Saturday, September 3, 2011

Re-evaluating my relationship with public media

I’ve finished my work with the amazing Knight-Mozilla Ideas Challenge and have been thinking about how things went. While there was an amazing amount of ideas around innovation, some of the advice that I took to heart late in the program was not aimed at fostering pure innovation as it was aimed at developing and strengthening an established idea or business; in particular, I had focused on the ideas of:

  • iterating, constantly updating your product, based on feedback 
  • and of listening, deeply to the goals of your audience (as suggested by Storify's Bert Herman)

With this in mind, there was one comment from Patrick which I had downplayed early on as I had been developing the Public Radio Roadtrip, but here it is, and it had still remained unforgotten:
It would we sweet if we could put [the public radio roadtrip] on our sites as a widget and define a certain starting area, such as our service area or state. I suppose the stories pulled would have to go back far enough to populate the less written-about regions.
Listening to this request had me re-thinking my approach and deciding that what I needed to build was an import/sync tool to update stories from NPR and then creating an automatically updateable, easily embeddable map that stations could use to show stories from NPR based on coverage area.

I was assuming, in the absence of significant use and regular feedback on the Public Radio Roadtrip in-which I could base frequent iterations of the product, that this one comment was indicative of a larger segment of my target audience.

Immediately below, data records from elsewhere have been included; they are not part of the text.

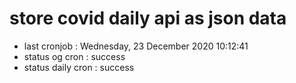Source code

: # store covid daily api as json data

- last cronjob : Wednesday, 23 December 2020 10:12:41
- status og cron : success
- status daily cron : success
      
      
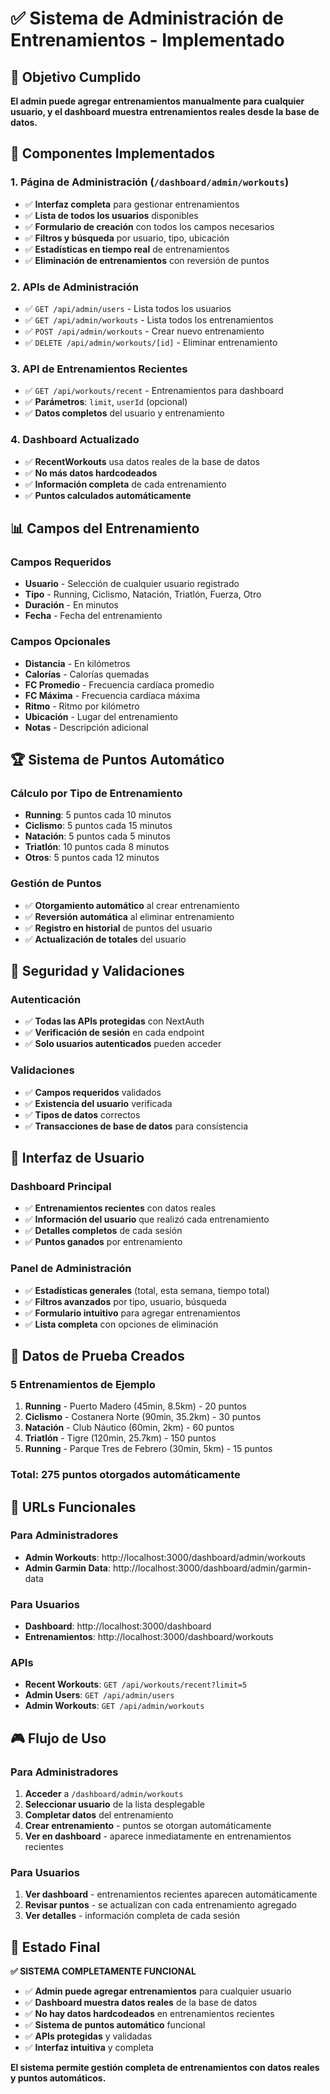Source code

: # ✅ Sistema de Administración de Entrenamientos - Implementado

## 🎯 Objetivo Cumplido
**El admin puede agregar entrenamientos manualmente para cualquier usuario, y el dashboard muestra entrenamientos reales desde la base de datos.**

## 🔧 Componentes Implementados

### 1. **Página de Administración** (`/dashboard/admin/workouts`)
- ✅ **Interfaz completa** para gestionar entrenamientos
- ✅ **Lista de todos los usuarios** disponibles
- ✅ **Formulario de creación** con todos los campos necesarios
- ✅ **Filtros y búsqueda** por usuario, tipo, ubicación
- ✅ **Estadísticas en tiempo real** de entrenamientos
- ✅ **Eliminación de entrenamientos** con reversión de puntos

### 2. **APIs de Administración**
- ✅ `GET /api/admin/users` - Lista todos los usuarios
- ✅ `GET /api/admin/workouts` - Lista todos los entrenamientos
- ✅ `POST /api/admin/workouts` - Crear nuevo entrenamiento
- ✅ `DELETE /api/admin/workouts/[id]` - Eliminar entrenamiento

### 3. **API de Entrenamientos Recientes**
- ✅ `GET /api/workouts/recent` - Entrenamientos para dashboard
- ✅ **Parámetros**: `limit`, `userId` (opcional)
- ✅ **Datos completos** del usuario y entrenamiento

### 4. **Dashboard Actualizado**
- ✅ **RecentWorkouts** usa datos reales de la base de datos
- ✅ **No más datos hardcodeados**
- ✅ **Información completa** de cada entrenamiento
- ✅ **Puntos calculados automáticamente**

## 📊 Campos del Entrenamiento

### Campos Requeridos
- **Usuario** - Selección de cualquier usuario registrado
- **Tipo** - Running, Ciclismo, Natación, Triatlón, Fuerza, Otro
- **Duración** - En minutos
- **Fecha** - Fecha del entrenamiento

### Campos Opcionales
- **Distancia** - En kilómetros
- **Calorías** - Calorías quemadas
- **FC Promedio** - Frecuencia cardíaca promedio
- **FC Máxima** - Frecuencia cardíaca máxima
- **Ritmo** - Ritmo por kilómetro
- **Ubicación** - Lugar del entrenamiento
- **Notas** - Descripción adicional

## 🏆 Sistema de Puntos Automático

### Cálculo por Tipo de Entrenamiento
- **Running**: 5 puntos cada 10 minutos
- **Ciclismo**: 5 puntos cada 15 minutos  
- **Natación**: 5 puntos cada 5 minutos
- **Triatlón**: 10 puntos cada 8 minutos
- **Otros**: 5 puntos cada 12 minutos

### Gestión de Puntos
- ✅ **Otorgamiento automático** al crear entrenamiento
- ✅ **Reversión automática** al eliminar entrenamiento
- ✅ **Registro en historial** de puntos del usuario
- ✅ **Actualización de totales** del usuario

## 🔐 Seguridad y Validaciones

### Autenticación
- ✅ **Todas las APIs protegidas** con NextAuth
- ✅ **Verificación de sesión** en cada endpoint
- ✅ **Solo usuarios autenticados** pueden acceder

### Validaciones
- ✅ **Campos requeridos** validados
- ✅ **Existencia del usuario** verificada
- ✅ **Tipos de datos** correctos
- ✅ **Transacciones de base de datos** para consistencia

## 📱 Interfaz de Usuario

### Dashboard Principal
- ✅ **Entrenamientos recientes** con datos reales
- ✅ **Información del usuario** que realizó cada entrenamiento
- ✅ **Detalles completos** de cada sesión
- ✅ **Puntos ganados** por entrenamiento

### Panel de Administración
- ✅ **Estadísticas generales** (total, esta semana, tiempo total)
- ✅ **Filtros avanzados** por tipo, usuario, búsqueda
- ✅ **Formulario intuitivo** para agregar entrenamientos
- ✅ **Lista completa** con opciones de eliminación

## 🧪 Datos de Prueba Creados

### 5 Entrenamientos de Ejemplo
1. **Running** - Puerto Madero (45min, 8.5km) - 20 puntos
2. **Ciclismo** - Costanera Norte (90min, 35.2km) - 30 puntos
3. **Natación** - Club Náutico (60min, 2km) - 60 puntos
4. **Triatlón** - Tigre (120min, 25.7km) - 150 puntos
5. **Running** - Parque Tres de Febrero (30min, 5km) - 15 puntos

### Total: 275 puntos otorgados automáticamente

## 🔗 URLs Funcionales

### Para Administradores
- **Admin Workouts**: http://localhost:3000/dashboard/admin/workouts
- **Admin Garmin Data**: http://localhost:3000/dashboard/admin/garmin-data

### Para Usuarios
- **Dashboard**: http://localhost:3000/dashboard
- **Entrenamientos**: http://localhost:3000/dashboard/workouts

### APIs
- **Recent Workouts**: `GET /api/workouts/recent?limit=5`
- **Admin Users**: `GET /api/admin/users`
- **Admin Workouts**: `GET /api/admin/workouts`

## 🎮 Flujo de Uso

### Para Administradores
1. **Acceder** a `/dashboard/admin/workouts`
2. **Seleccionar usuario** de la lista desplegable
3. **Completar datos** del entrenamiento
4. **Crear entrenamiento** - puntos se otorgan automáticamente
5. **Ver en dashboard** - aparece inmediatamente en entrenamientos recientes

### Para Usuarios
1. **Ver dashboard** - entrenamientos recientes aparecen automáticamente
2. **Revisar puntos** - se actualizan con cada entrenamiento agregado
3. **Ver detalles** - información completa de cada sesión

## 🚀 Estado Final

**✅ SISTEMA COMPLETAMENTE FUNCIONAL**

- ✅ **Admin puede agregar entrenamientos** para cualquier usuario
- ✅ **Dashboard muestra datos reales** de la base de datos
- ✅ **No hay datos hardcodeados** en entrenamientos recientes
- ✅ **Sistema de puntos automático** funcional
- ✅ **APIs protegidas** y validadas
- ✅ **Interfaz intuitiva** y completa

**El sistema permite gestión completa de entrenamientos con datos reales y puntos automáticos.**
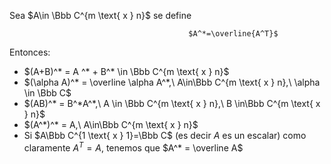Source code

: Sea $A\in \Bbb C^{m \text{ x } n}$ se define

                                            $A^*=\overline{A^T}$

Entonces:

- $(A+B)^* = A ^* + B^* \in \Bbb C^{m \text{ x } n}$
- $(\alpha A)^* = \overline \alpha A^*,\ A\in\Bbb C^{m \text{ x } n},\ \alpha \in \Bbb C$
- $(AB)^* = B^*A^*,\ A \in \Bbb C^{m \text{ x } n},\ B \in\Bbb C^{m \text{ x } n}$
- $(A^*)^* = A,\ A\in\Bbb C^{m \text{ x } n}$
- Si $A\Bbb C^{1 \text{ x } 1}=\Bbb C$ (es decir $A$ es un escalar) como claramente $A^T = A$, tenemos que $A^* = \overline A$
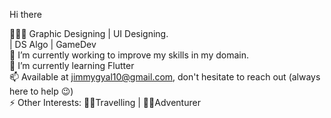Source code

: Hi there

👨🏻‍💻 Graphic Designing | UI Designing. <br> | DS Algo | GameDev <br>
🔭 I’m currently working to improve my skills in my domain.<br>
🌱 I’m currently learning Flutter<br>
📫 Available at jimmygyal10@gmail.com, don't hesitate to reach out (always here to help 😉) <br>
⚡ Other Interests: 🚵‍♀️Travelling | 🚴‍♂️Adventurer <br>

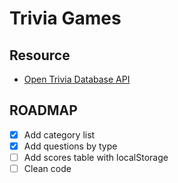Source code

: # Trivia Games

## Resource

- [Open Trivia Database API](https://opentdb.com/api_config.php)

## ROADMAP

- [x] Add category list
- [x] Add questions by type
- [ ] Add scores table with localStorage
- [ ] Clean code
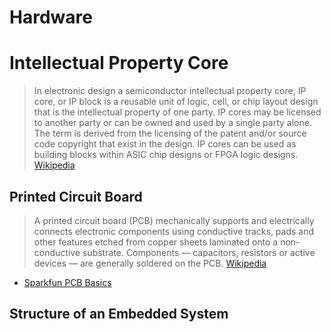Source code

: # Hardware

# Intellectual Property Core

> In electronic design a semiconductor intellectual property core, IP core, or IP block is a reusable unit of logic, cell, or chip layout design that is the intellectual property of one party. IP cores may be licensed to another party or can be owned and used by a single party alone. The term is derived from the licensing of the patent and/or source code copyright that exist in the design. IP cores can be used as building blocks within ASIC chip designs or FPGA logic designs. [Wikipedia](https://en.wikipedia.org/wiki/Semiconductor_intellectual_property_core)

## Printed Circuit Board

> A printed circuit board (PCB) mechanically supports and electrically connects electronic components using conductive tracks, pads and other features etched from copper sheets laminated onto a non-conductive substrate. Components — capacitors, resistors or active devices — are generally soldered on the PCB. [Wikipedia](https://en.wikipedia.org/wiki/Printed_circuit_board)

- [Sparkfun PCB Basics](https://learn.sparkfun.com/tutorials/pcb-basics)

## Structure of an Embedded System
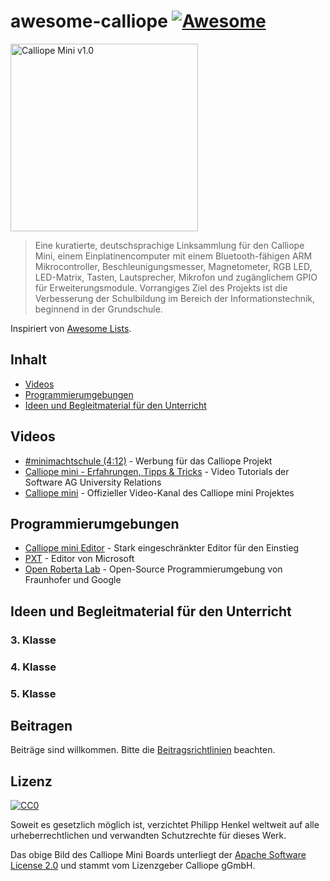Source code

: 

# awesome-calliope [![Awesome](https://cdn.rawgit.com/sindresorhus/awesome/d7305f38d29fed78fa85652e3a63e154dd8e8829/media/badge.svg)](https://github.com/sindresorhus/awesome)

<img src="https://github.com/philipphenkel/awesome-calliope/raw/master/media/calliope-mini-v1.0.png" alt="Calliope Mini v1.0" width="300">

> Eine kuratierte, deutschsprachige Linksammlung für den Calliope Mini, einem Einplatinencomputer mit einem Bluetooth-fähigen ARM Mikrocontroller, Beschleunigungsmesser, Magnetometer, RGB LED,  LED-Matrix, Tasten, Lautsprecher, Mikrofon und zugänglichem GPIO für Erweiterungsmodule.
Vorrangiges Ziel des Projekts ist die Verbesserung der Schulbildung im Bereich der Informationstechnik, beginnend in der Grundschule.

Inspiriert von [Awesome Lists](https://github.com/sindresorhus/awesome).


## Inhalt

- [Videos](#videos)
- [Programmierumgebungen](#programmierumgebungen)
- [Ideen und Begleitmaterial für den Unterricht](#ideen-und-begleitmaterial-für-den-unterricht)

## Videos
 - [#minimachtschule (4:12)](https://www.youtube.com/watch?v=cVmtsJWxEUo&t=2s) - Werbung für das Calliope Projekt
 - [Calliope mini - Erfahrungen, Tipps & Tricks](https://www.youtube.com/playlist?list=PLDe6WVZUD6thwLYmuKwlMT6MoF98VO8rB) - Video Tutorials der Software AG University Relations
 - [Calliope mini](https://www.youtube.com/channel/UCsCRHdnWh4N5xZHXRAknTJw) - Offizieller Video-Kanal des Calliope mini Projektes

## Programmierumgebungen

- [Calliope mini Editor](https://miniedit.calliope.cc) - Stark eingeschränkter Editor für den Einstieg
- [PXT](https://pxt.calliope.cc) - Editor von Microsoft
- [Open Roberta Lab](https://lab.open-roberta.org) - Open-Source Programmierumgebung von Fraunhofer und Google


## Ideen und Begleitmaterial für den Unterricht

### 3. Klasse

### 4. Klasse

### 5. Klasse


## Beitragen

Beiträge sind willkommen. Bitte die [Beitragsrichtlinien](contributing.md) beachten.


## Lizenz

[![CC0](http://mirrors.creativecommons.org/presskit/buttons/88x31/svg/cc-zero.svg)](https://creativecommons.org/publicdomain/zero/1.0/deed.de)

Soweit es gesetzlich möglich ist, verzichtet Philipp Henkel weltweit auf alle urheberrechtlichen und verwandten Schutzrechte für dieses Werk.

Das obige Bild des Calliope Mini Boards unterliegt der [Apache Software License 2.0](https://www.apache.org/licenses/LICENSE-2.0) und stammt vom Lizenzgeber Calliope gGmbH.
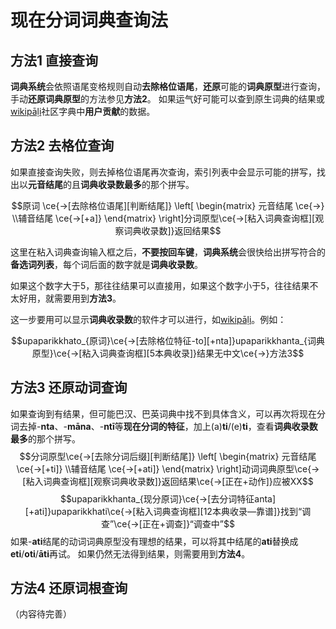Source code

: # 现在分词词典查询法

## 方法1 直接查询
   
**词典系统**会依照语尾变格规则自动**去除格位语尾**，**还原**可能的**词典原型**进行查询，手动**还原词典原型**的方法参见**方法2**。
   如果运气好可能可以查到原生词典的结果或[wikipāḷi](https://www.wikipali.org/app/dict/ "wikipāḷi在线巴利语词典")社区字典中**用户贡献**的数据。

## 方法2 去格位查询
如果直接查询失败，则去掉格位语尾再次查询，索引列表中会显示可能的拼写，找出以**元音结尾**的且**词典收录数最多**的那个拼写。

$$原词 \ce{->[去除格位语尾][判断结尾]} \left[ \begin{matrix} 元音结尾 \ce{->} \\辅音结尾 \ce{->[+a]} \end{matrix} \right]分词原型\ce{->[粘入词典查询框][观察词典收录数]}返回结果$$

这里在粘入词典查询输入框之后，**不要按回车键**，**词典系统**会很快给出拼写符合的**备选词列表**，每个词后面的数字就是**词典收录数**。
    
如果这个数字大于5，那往往结果可以直接用，如果这个数字小于5，往往结果不太好用，就需要用到**方法3**。
    
这一步要用可以显示**词典收录数**的软件才可以进行，如[wikipāḷi](https://www.wikipali.org/app/dict/ "wikipāḷi在线巴利语词典")。例如：
    
$$upaparikkhato_{原词}\ce{->[去除格位特征-to][+nta]}upaparikkhanta_{词典原型}\ce{->[粘入词典查询框][5本典收录]}结果无中文\ce{->}方法3$$

## 方法3 还原动词查询

如果查询到有结果，但可能巴汉、巴英词典中找不到具体含义，可以再次将现在分词去掉-**nta**、-**māna**、-**ntī**等**现在分词的特征**，加上(a)**ti**/(e)**ti**，查看**词典收录数最多**的那个拼写。
$$分词原型\ce{->[去除分词后缀][判断结尾]} \left[ \begin{matrix} 元音结尾 \ce{->[+ti]} \\辅音结尾 \ce{->[+ati]} \end{matrix} \right]动词词典原型\ce{->[粘入词典查询框][观察词典收录数]}返回结果\ce{->[正在+动作]}应被XX$$
$$upaparikkhanta_{现分原词}\ce{->[去分词特征anta][+ati]}upaparikkhati\ce{->[粘入词典查询框][12本典收录—靠谱]}找到“调查”\ce{->[正在+调查]}“调查中”$$
如果-**ati**结尾的动词词典原型没有理想的结果，可以将其中结尾的**ati**替换成**eti**/**oti**/**āti**再试。
如果仍然无法得到结果，则需要用到**方法4**。

## 方法4 还原词根查询

（内容待完善）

Additional benefits of building an import/sync tool is that I could build upon KCRW’s NPR API module purely using python and contribute back to the project and possibly help other developers as well.

Yet, part of me thinks that all this is just me spinning my wheels.

And yet another part of me hopes that my work has at least added something relevant the larger conversation about public media, or even specifically around discussions regarding location-based audio. I wonder, for instance, if my post on Navigating Public Media Stories via GPS might well have been a footnote in the discussion that Zach Brand and others at NPR have likely been having leading up to their proposal for a presentation at SXSW entitled Auto Meets Mobile: Building In-Vehicle Apps.

While another part of me thinks I should refocus my efforts altogether.

Let me explain. Recently, in creating my Final Project for the Knight-Mozilla Ideas Challenge, I had a great experience with using the popcorn.js javascript library for syncronizing audio and images.  I found the process to be exceptionally fun. Here is a link to the presentation http://johntynan.com/presentations/nearbynews/finalpitch/ (Please note that, at the moment, this only runs in Firefox 4 and Google Chrome).  In working on this, I was reminded about how voicing for radio is about writing!

But I also was inspired about using this JavaScript library in other ways. Just like I had used proprietary animation tools to create an animation for an interview that Rene had done with me, I can see how this particular tool could be used to present existing radio stories visually, like what the Rauch Brothers are doing with StoryCorp, or Sarah Vowell’s collaborations with an artist friend using post-it notes (I wish I could find a link to these, they’re brilliant and inspiring), or the playful animations for KUT's O'Dark 30, or the excellent and inspiring New York Times' One in 8 Million project. I’m sure there are other examples that could be found in public media, and if you have them, I’d be glad to hear your suggestions.

So, I feel like I’m at the crossroads for my public media work.

I have found over the last year, that being an independent web developer with an interest in public media presents some interesting challenges.  While twitter, direct email and other avenues of communication give some glimpses of the goings-on of the industry, I wonder if  by not working at a station, or in coordination with a station, removes the independent developer from an important part of the dialog and presents a distinct distance from people who actually who would benefit from your work.  Supporting this idea, I was heartened by a recent post at NPR Digital's Core Publisher blog outlining the Program Director at Michigan Radio Tamar Charney's experience in Transforming our Web Strategy as one of organizational change.  Following twitter updates or following tumblr blogs give brief hints at larger changes, but I am pretty sure they are no substitute for being an integral part of the conversation happening at the station/national level.

And that's why I think it's pretty advantageous that the good folks at AIR and the CPB are sparking up a new new MQ2-inspired initiative “designed to pair inventive producers with local stations to increase the capacity for innovation in public media.”  I believe I can see the benefits that such a program would present for stations and for creative producers and developers.

But perhaps there are additional ways for developing my interests and talents within public media.  Perhaps joining AIR and pitching stories to news outlets or picking up tape syncs (especially while we're in Paris) might be a good direction to take.

Given that my family and I are projected to spend five years in China starting in 2013, I wonder if there are ways where this could be turned into an opportunity for both my friends and colleagues in public media, for their audiences and for myself?